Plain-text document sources
::::::::
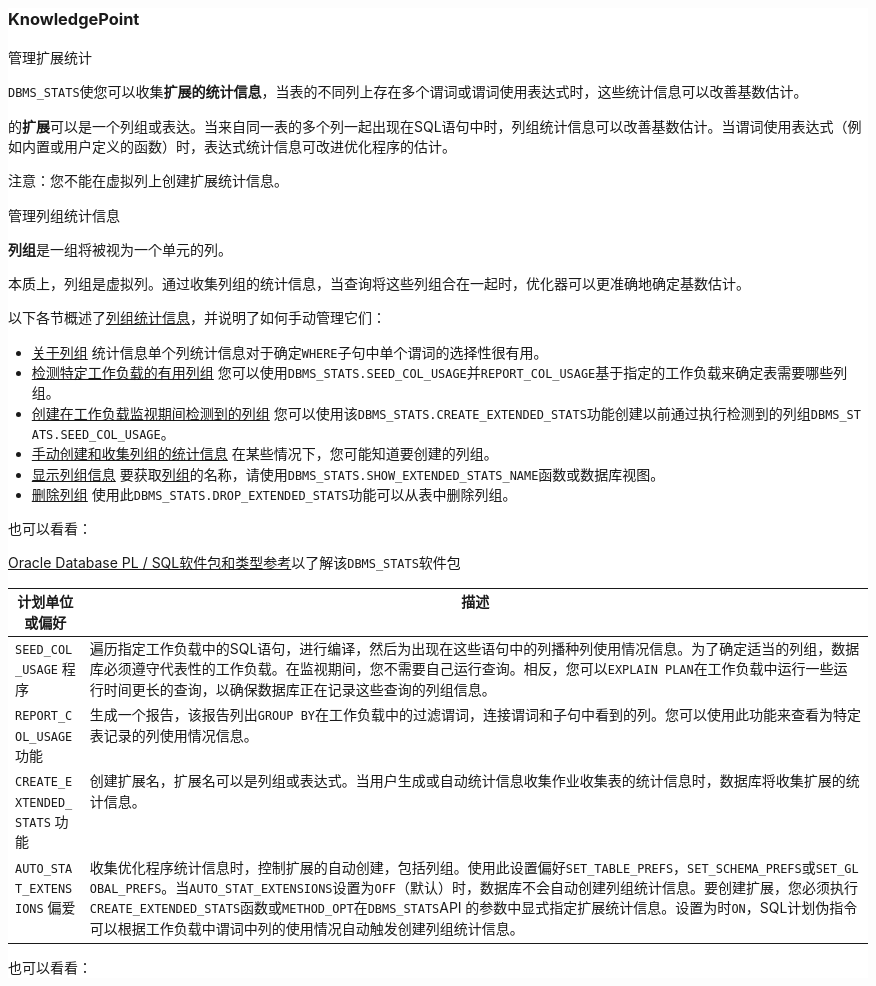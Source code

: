 ### KnowledgePoint

管理扩展统计

`DBMS_STATS`使您可以收集**扩展的统计信息**，当表的不同列上存在多个谓词或谓词使用表达式时，这些统计信息可以改善基数估计。

的**扩展**可以是一个列组或表达。当来自同一表的多个列一起出现在SQL语句中时，列组统计信息可以改善基数估计。当谓词使用表达式（例如内置或用户定义的函数）时，表达式统计信息可改进优化程序的估计。

注意：您不能在虚拟列上创建扩展统计信息。

管理列组统计信息

**列组**是一组将被视为一个单元的列。

本质上，列组是虚拟列。通过收集列组的统计信息，当查询将这些列组合在一起时，优化器可以更准确地确定基数估计。

以下各节概述了[列组统计信息](https://docs.oracle.com/en/database/oracle/oracle-database/12.2/tgsql/glossary.html#GUID-FB763B43-B5C7-47D0-8B0D-47CED4922501)，并说明了如何手动管理它们：

- [关于列组](https://docs.oracle.com/en/database/oracle/oracle-database/12.2/tgsql/managing-extended-statistics.html#GUID-858E0BDA-06C6-471F-B9E8-888C3AD29673)
  统计信息单个列统计信息对于确定`WHERE`子句中单个谓词的选择性很有用。
- [检测特定工作负载的有用列组](https://docs.oracle.com/en/database/oracle/oracle-database/12.2/tgsql/managing-extended-statistics.html#GUID-E1F39134-24F1-4EF7-B614-82F9428CA762)
  您可以使用`DBMS_STATS.SEED_COL_USAGE`并`REPORT_COL_USAGE`基于指定的工作负载来确定表需要哪些列组。
- [创建在工作负载监视期间检测到的列组](https://docs.oracle.com/en/database/oracle/oracle-database/12.2/tgsql/managing-extended-statistics.html#GUID-783A8687-EDB3-437E-AE99-3F12369BA10A)
  您可以使用该`DBMS_STATS.CREATE_EXTENDED_STATS`功能创建以前通过执行检测到的列组`DBMS_STATS.SEED_COL_USAGE`。
- [手动创建和收集列组的统计信息](https://docs.oracle.com/en/database/oracle/oracle-database/12.2/tgsql/managing-extended-statistics.html#GUID-D070C3B3-C356-4630-8EB3-766A790866F3)
  在某些情况下，您可能知道要创建的列组。
- [显示列组信息](https://docs.oracle.com/en/database/oracle/oracle-database/12.2/tgsql/managing-extended-statistics.html#GUID-532D06C9-C6A2-4018-B496-AD87003B682E)
  要获取[列组](https://docs.oracle.com/en/database/oracle/oracle-database/12.2/tgsql/managing-extended-statistics.html#GUID-532D06C9-C6A2-4018-B496-AD87003B682E)的名称，请使用`DBMS_STATS.SHOW_EXTENDED_STATS_NAME`函数或数据库视图。
- [删除列组](https://docs.oracle.com/en/database/oracle/oracle-database/12.2/tgsql/managing-extended-statistics.html#GUID-DBBB6C91-4450-457D-A612-71E835D6159C)
  使用此`DBMS_STATS.DROP_EXTENDED_STATS`功能可以从表中删除列组。

也可以看看：

[Oracle Database PL / SQL软件包和类型参考](https://www.oracle.com/pls/topic/lookup?ctx=en/database/oracle/oracle-database/12.2/tgsql&id=ARPLS059)以了解该`DBMS_STATS`软件包

| 计划单位或偏好               | 描述                                                                                                                                                                                                                                                                                                                                                                                                                   |
| ---------------------------- | ---------------------------------------------------------------------------------------------------------------------------------------------------------------------------------------------------------------------------------------------------------------------------------------------------------------------------------------------------------------------------------------------------------------------- |
| `SEED_COL_USAGE` 程序        | 遍历指定工作负载中的SQL语句，进行编译，然后为出现在这些语句中的列播种列使用情况信息。为了确定适当的列组，数据库必须遵守代表性的工作负载。在监视期间，您不需要自己运行查询。相反，您可以`EXPLAIN PLAN`在工作负载中运行一些运行时间更长的查询，以确保数据库正在记录这些查询的列组信息。                                                                                                                                  |
| `REPORT_COL_USAGE` 功能      | 生成一个报告，该报告列出`GROUP BY`在工作负载中的过滤谓词，连接谓词和子句中看到的列。您可以使用此功能来查看为特定表记录的列使用情况信息。                                                                                                                                                                                                                                                                               |
| `CREATE_EXTENDED_STATS` 功能 | 创建扩展名，扩展名可以是列组或表达式。当用户生成或自动统计信息收集作业收集表的统计信息时，数据库将收集扩展的统计信息。                                                                                                                                                                                                                                                                                                 |
| `AUTO_STAT_EXTENSIONS` 偏爱  | 收集优化程序统计信息时，控制扩展的自动创建，包括列组。使用此设置偏好`SET_TABLE_PREFS`，`SET_SCHEMA_PREFS`或`SET_GLOBAL_PREFS`。当`AUTO_STAT_EXTENSIONS`设置为`OFF`（默认）时，数据库不会自动创建列组统计信息。要创建扩展，您必须执行`CREATE_EXTENDED_STATS`函数或`METHOD_OPT`在`DBMS_STATS`API 的参数中显式指定扩展统计信息。设置为时`ON`，SQL计划伪指令可以根据工作负载中谓词中列的使用情况自动触发创建列组统计信息。 |

也可以看看：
::::::::
▶ Problem
Set the lines above down again, word for word, from the first through the one containing "本质上，列组是虚拟列。通过收"; pictures excluded.

▶ Finished exercise
Source code

: ### KnowledgePoint

管理扩展统计

`DBMS_STATS`使您可以收集**扩展的统计信息**，当表的不同列上存在多个谓词或谓词使用表达式时，这些统计信息可以改善基数估计。

的**扩展**可以是一个列组或表达。当来自同一表的多个列一起出现在SQL语句中时，列组统计信息可以改善基数估计。当谓词使用表达式（例如内置或用户定义的函数）时，表达式统计信息可改进优化程序的估计。

注意：您不能在虚拟列上创建扩展统计信息。

管理列组统计信息

**列组**是一组将被视为一个单元的列。

本质上，列组是虚拟列。通过收集列组的统计信息，当查询将这些列组合在一起时，优化器可以更准确地确定基数估计。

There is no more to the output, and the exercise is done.